Data provided section start

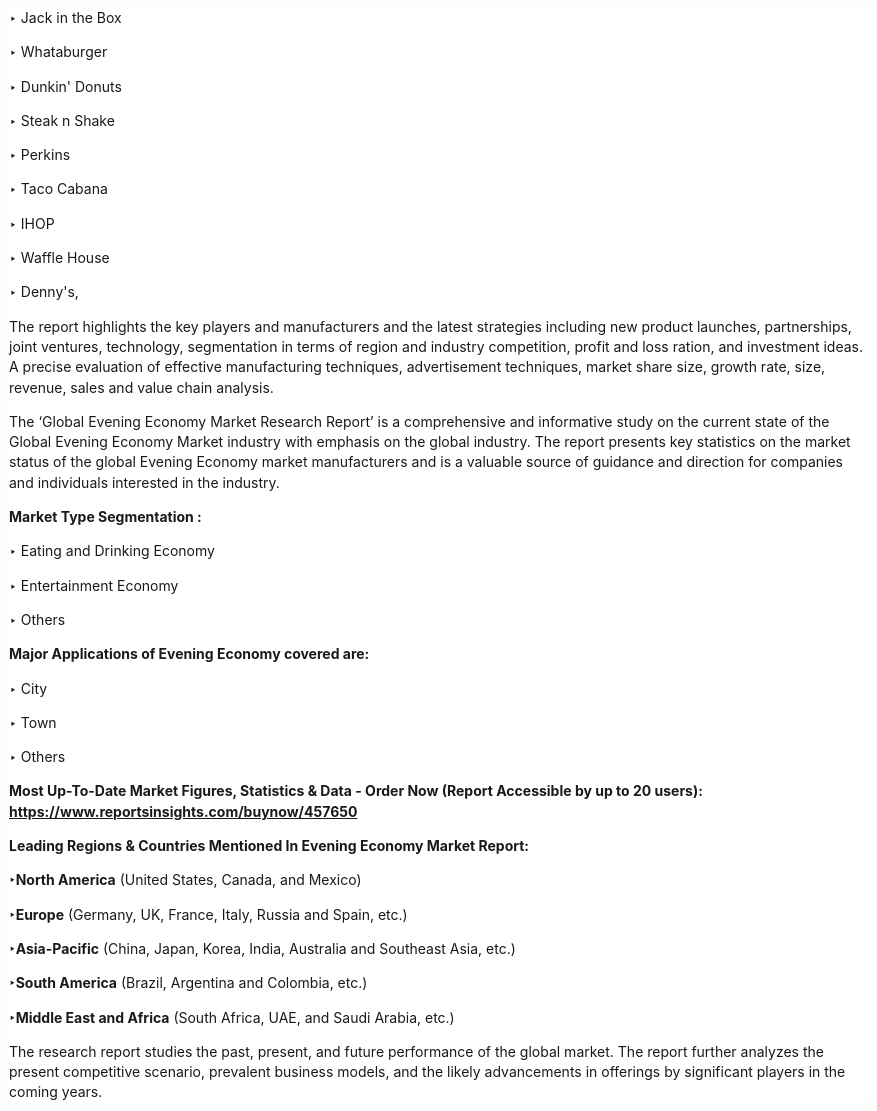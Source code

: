 ‣ Jack in the Box

‣ Whataburger

‣ Dunkin' Donuts

‣ Steak n Shake

‣ Perkins

‣ Taco Cabana

‣ IHOP

‣ Waffle House

‣ Denny's,

The report highlights the key players and manufacturers and the latest strategies including new product launches, partnerships, joint ventures, technology, segmentation in terms of region and industry competition, profit and loss ration, and investment ideas. A precise evaluation of effective manufacturing techniques, advertisement techniques, market share size, growth rate, size, revenue, sales and value chain analysis.

The ‘Global Evening Economy Market Research Report’ is a comprehensive and informative study on the current state of the Global Evening Economy Market industry with emphasis on the global industry. The report presents key statistics on the market status of the global Evening Economy market manufacturers and is a valuable source of guidance and direction for companies and individuals interested in the industry.

<strong>Market Type Segmentation :</strong>

‣ Eating and Drinking Economy

‣ Entertainment Economy

‣ Others

<strong>Major Applications of Evening Economy covered are:</strong>

‣ City

‣ Town

‣ Others

<strong>Most Up-To-Date Market Figures, Statistics & Data - Order Now (Report Accessible by up to 20 users): <a href=https://www.reportsinsights.com/buynow/457650>https://www.reportsinsights.com/buynow/457650</a></strong>

<strong>Leading Regions &amp; Countries Mentioned In Evening Economy Market Report:</strong>

<strong>‣North America</strong> (United States, Canada, and Mexico)

<strong>‣Europe</strong> (Germany, UK, France, Italy, Russia and Spain, etc.)

<strong>‣Asia-Pacific</strong> (China, Japan, Korea, India, Australia and Southeast Asia, etc.)

<strong>‣South America</strong> (Brazil, Argentina and Colombia, etc.)

<strong>‣Middle East and Africa</strong> (South Africa, UAE, and Saudi Arabia, etc.)

The research report studies the past, present, and future performance of the global market. The report further analyzes the present competitive scenario, prevalent business models, and the likely advancements in offerings by significant players in the coming years.
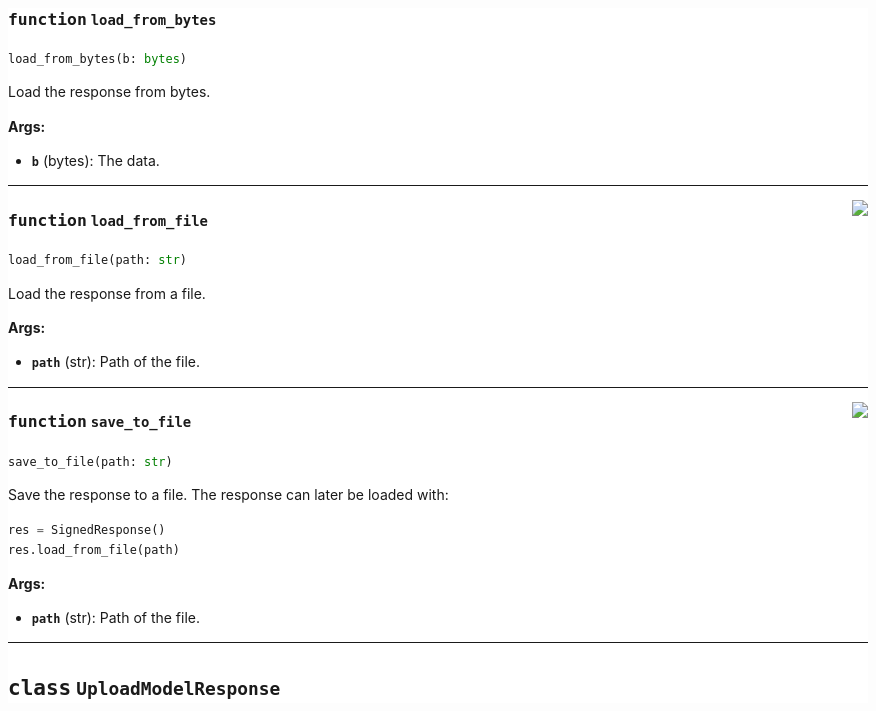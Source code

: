 ### <kbd>function</kbd> `load_from_bytes`

```python
load_from_bytes(b: bytes)
```

Load the response from bytes. 



**Args:**
 
 - <b>`b`</b> (bytes):  The data. 

---

<a href="https://github.com/mithril-security/blindai/tree/0.4.0-test/client/blindai/client.py#L182"><img align="right" style="float:right;" src="https://img.shields.io/badge/-source-cccccc?style=flat-square"></a>

### <kbd>function</kbd> `load_from_file`

```python
load_from_file(path: str)
```

Load the response from a file. 



**Args:**
 
 - <b>`path`</b> (str):  Path of the file. 

---

<a href="https://github.com/mithril-security/blindai/tree/0.4.0-test/client/blindai/client.py#L149"><img align="right" style="float:right;" src="https://img.shields.io/badge/-source-cccccc?style=flat-square"></a>

### <kbd>function</kbd> `save_to_file`

```python
save_to_file(path: str)
```

Save the response to a file. The response can later be loaded with: 

```py
res = SignedResponse()
res.load_from_file(path)
``` 



**Args:**
 
 - <b>`path`</b> (str):  Path of the file. 


---

## <kbd>class</kbd> `UploadModelResponse`

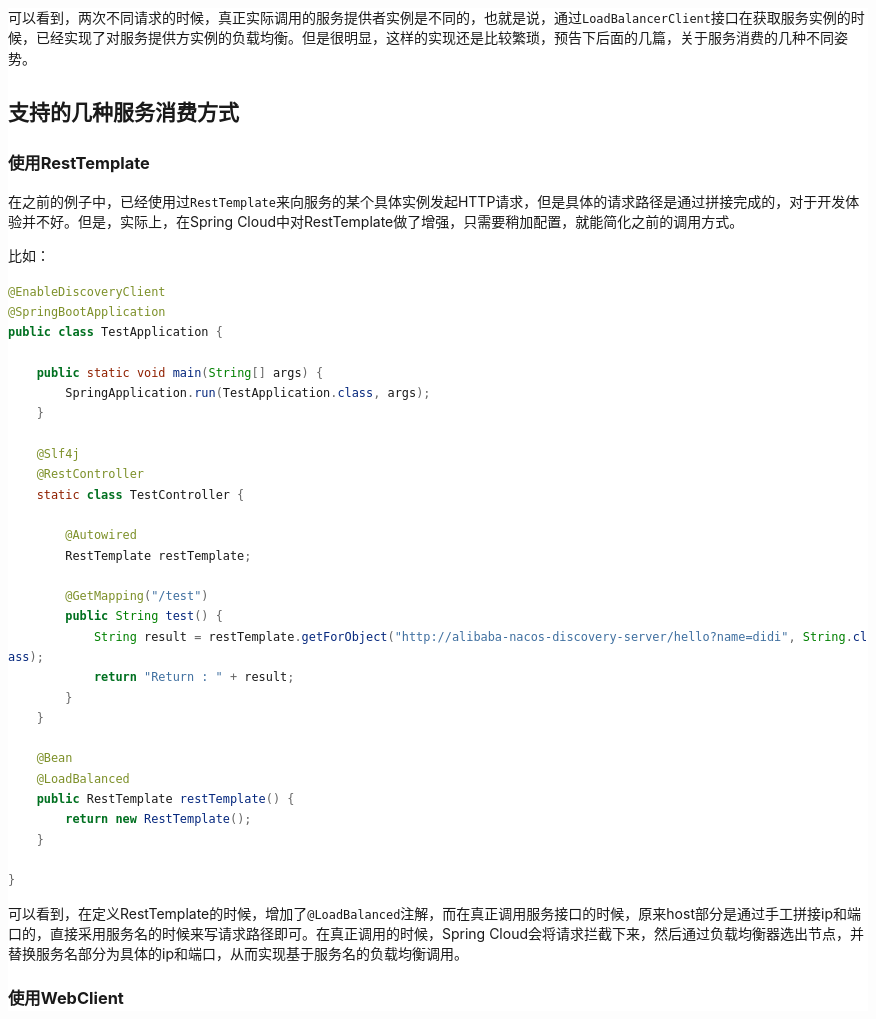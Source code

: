  可以看到，两次不同请求的时候，真正实际调用的服务提供者实例是不同的，也就是说，通过`LoadBalancerClient`接口在获取服务实例的时候，已经实现了对服务提供方实例的负载均衡。但是很明显，这样的实现还是比较繁琐，预告下后面的几篇，关于服务消费的几种不同姿势。 





## 支持的几种服务消费方式

### 使用RestTemplate

在之前的例子中，已经使用过`RestTemplate`来向服务的某个具体实例发起HTTP请求，但是具体的请求路径是通过拼接完成的，对于开发体验并不好。但是，实际上，在Spring Cloud中对RestTemplate做了增强，只需要稍加配置，就能简化之前的调用方式。

比如：

```java
@EnableDiscoveryClient
@SpringBootApplication
public class TestApplication {

    public static void main(String[] args) {
        SpringApplication.run(TestApplication.class, args);
    }

    @Slf4j
    @RestController
    static class TestController {

        @Autowired
        RestTemplate restTemplate;

        @GetMapping("/test")
        public String test() {
            String result = restTemplate.getForObject("http://alibaba-nacos-discovery-server/hello?name=didi", String.class);
            return "Return : " + result;
        }
    }

    @Bean
    @LoadBalanced
    public RestTemplate restTemplate() {
        return new RestTemplate();
    }

}
```

 可以看到，在定义RestTemplate的时候，增加了`@LoadBalanced`注解，而在真正调用服务接口的时候，原来host部分是通过手工拼接ip和端口的，直接采用服务名的时候来写请求路径即可。在真正调用的时候，Spring Cloud会将请求拦截下来，然后通过负载均衡器选出节点，并替换服务名部分为具体的ip和端口，从而实现基于服务名的负载均衡调用。 



### 使用WebClient

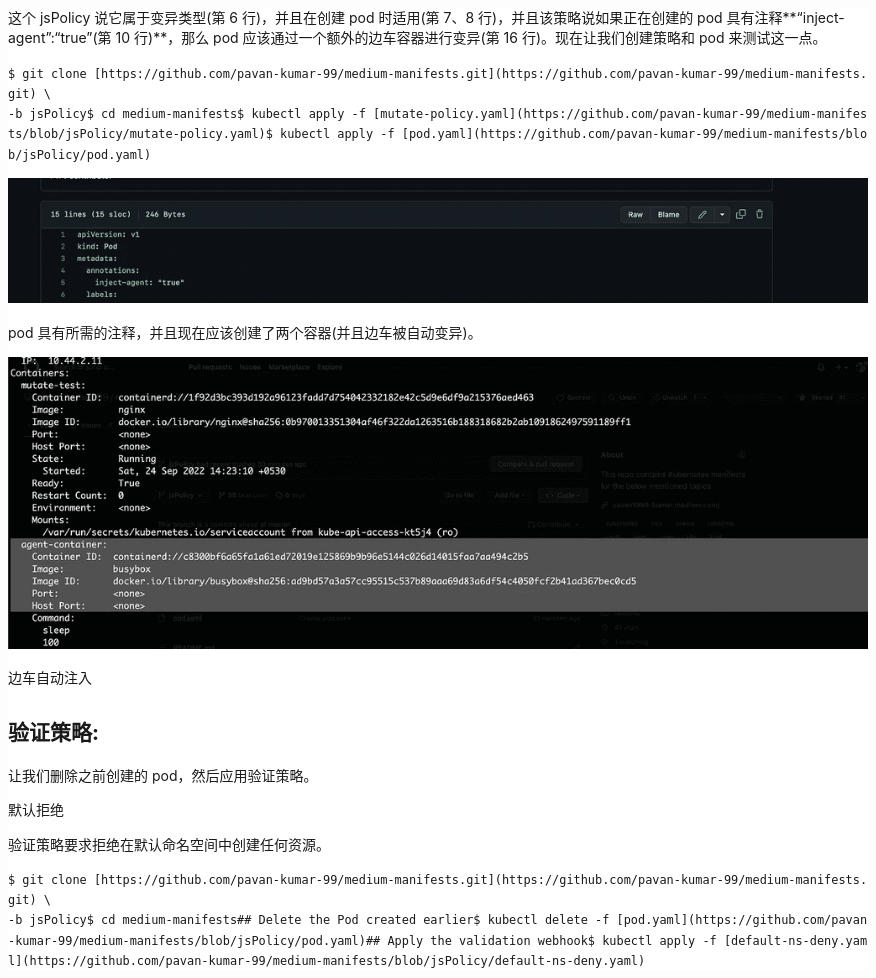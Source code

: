 这个 jsPolicy 说它属于变异类型(第 6 行)，并且在创建 pod 时适用(第 7、8 行)，并且该策略说如果正在创建的 pod 具有注释**“inject-agent”:“true”(第 10 行)**，那么 pod 应该通过一个额外的边车容器进行变异(第 16 行)。现在让我们创建策略和 pod 来测试这一点。

```
$ git clone [https://github.com/pavan-kumar-99/medium-manifests.git](https://github.com/pavan-kumar-99/medium-manifests.git) \
-b jsPolicy$ cd medium-manifests$ kubectl apply -f [mutate-policy.yaml](https://github.com/pavan-kumar-99/medium-manifests/blob/jsPolicy/mutate-policy.yaml)$ kubectl apply -f [pod.yaml](https://github.com/pavan-kumar-99/medium-manifests/blob/jsPolicy/pod.yaml)
```

![](img/7197b2fbebe443070ec92dfd74cb16aa.png)

pod 具有所需的注释，并且现在应该创建了两个容器(并且边车被自动变异)。

![](img/23f3f16a42976563b7fc97615f609495.png)

边车自动注入

## 验证策略:

让我们删除之前创建的 pod，然后应用验证策略。

默认拒绝

验证策略要求拒绝在默认命名空间中创建任何资源。

```
$ git clone [https://github.com/pavan-kumar-99/medium-manifests.git](https://github.com/pavan-kumar-99/medium-manifests.git) \
-b jsPolicy$ cd medium-manifests## Delete the Pod created earlier$ kubectl delete -f [pod.yaml](https://github.com/pavan-kumar-99/medium-manifests/blob/jsPolicy/pod.yaml)## Apply the validation webhook$ kubectl apply -f [default-ns-deny.yaml](https://github.com/pavan-kumar-99/medium-manifests/blob/jsPolicy/default-ns-deny.yaml)
```
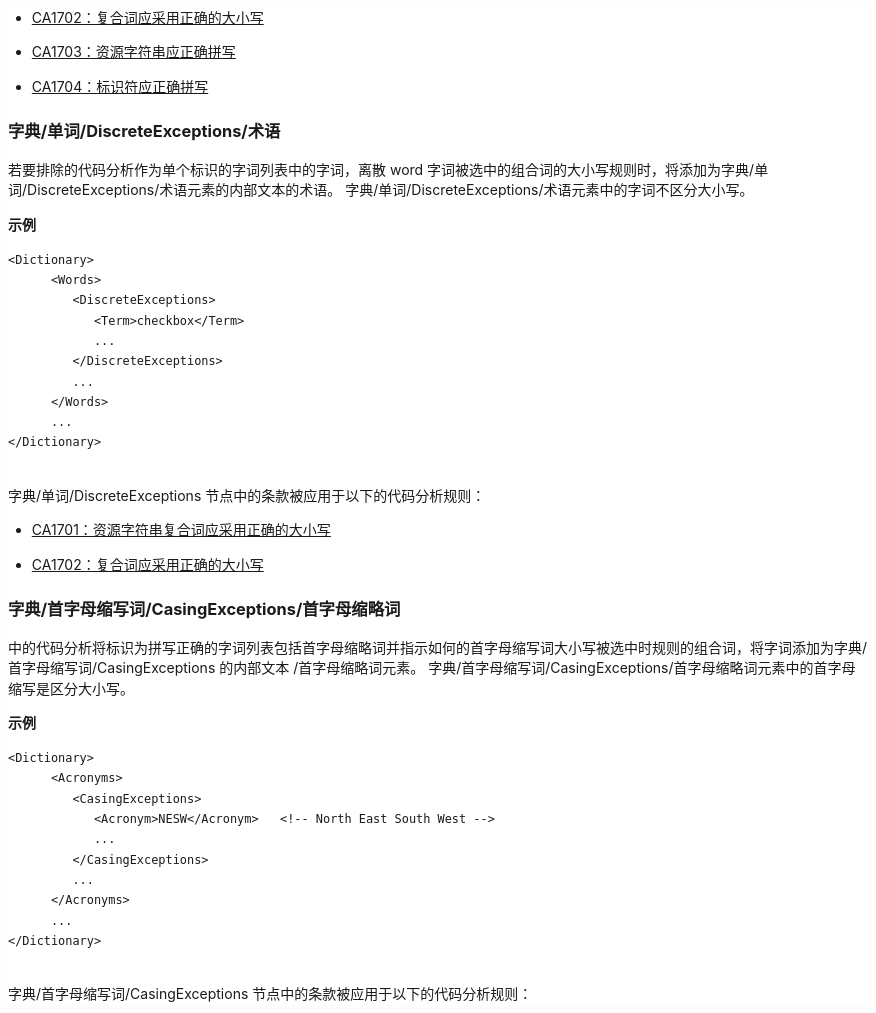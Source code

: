 -   [CA1702：复合词应采用正确的大小写](../code-quality/ca1702-compound-words-should-be-cased-correctly.md)  
  
-   [CA1703：资源字符串应正确拼写](../code-quality/ca1703-resource-strings-should-be-spelled-correctly.md)  
  
-   [CA1704：标识符应正确拼写](../code-quality/ca1704-identifiers-should-be-spelled-correctly.md)  
  
###  <a name="BKMK_DictionaryWordsDiscreteExceptionsTerm"></a> 字典/单词/DiscreteExceptions/术语  
 若要排除的代码分析作为单个标识的字词列表中的字词，离散 word 字词被选中的组合词的大小写规则时，将添加为字典/单词/DiscreteExceptions/术语元素的内部文本的术语。 字典/单词/DiscreteExceptions/术语元素中的字词不区分大小写。  
  
 **示例**  
  
```  
<Dictionary>  
      <Words>  
         <DiscreteExceptions>  
            <Term>checkbox</Term>  
            ...  
         </DiscreteExceptions>  
         ...  
      </Words>  
      ...  
</Dictionary>  
  
```  
  
 字典/单词/DiscreteExceptions 节点中的条款被应用于以下的代码分析规则：  
  
-   [CA1701：资源字符串复合词应采用正确的大小写](../code-quality/ca1701-resource-string-compound-words-should-be-cased-correctly.md)  
  
-   [CA1702：复合词应采用正确的大小写](../code-quality/ca1702-compound-words-should-be-cased-correctly.md)  
  
###  <a name="BKMK_DictionaryAcronymsCasingExceptionsAcronym"></a> 字典/首字母缩写词/CasingExceptions/首字母缩略词  
 中的代码分析将标识为拼写正确的字词列表包括首字母缩略词并指示如何的首字母缩写词大小写被选中时规则的组合词，将字词添加为字典/首字母缩写词/CasingExceptions 的内部文本 /首字母缩略词元素。 字典/首字母缩写词/CasingExceptions/首字母缩略词元素中的首字母缩写是区分大小写。  
  
 **示例**  
  
```  
<Dictionary>  
      <Acronyms>  
         <CasingExceptions>  
            <Acronym>NESW</Acronym>   <!-- North East South West -->  
            ...  
         </CasingExceptions>  
         ...  
      </Acronyms>  
      ...  
</Dictionary>  
  
```  
  
 字典/首字母缩写词/CasingExceptions 节点中的条款被应用于以下的代码分析规则：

Data provided section end

- _Work instruction_
Reproduce the records above from their first line to the line bearing "The ‘Global Evening", both ends included, leaving every picture out.

- _Response below_
Source code

: ‣ Jack in the Box

‣ Whataburger

‣ Dunkin' Donuts

‣ Steak n Shake

‣ Perkins

‣ Taco Cabana

‣ IHOP

‣ Waffle House

‣ Denny's,

The report highlights the key players and manufacturers and the latest strategies including new product launches, partnerships, joint ventures, technology, segmentation in terms of region and industry competition, profit and loss ration, and investment ideas. A precise evaluation of effective manufacturing techniques, advertisement techniques, market share size, growth rate, size, revenue, sales and value chain analysis.

The ‘Global Evening Economy Market Research Report’ is a comprehensive and informative study on the current state of the Global Evening Economy Market industry with emphasis on the global industry. The report presents key statistics on the market status of the global Evening Economy market manufacturers and is a valuable source of guidance and direction for companies and individuals interested in the industry.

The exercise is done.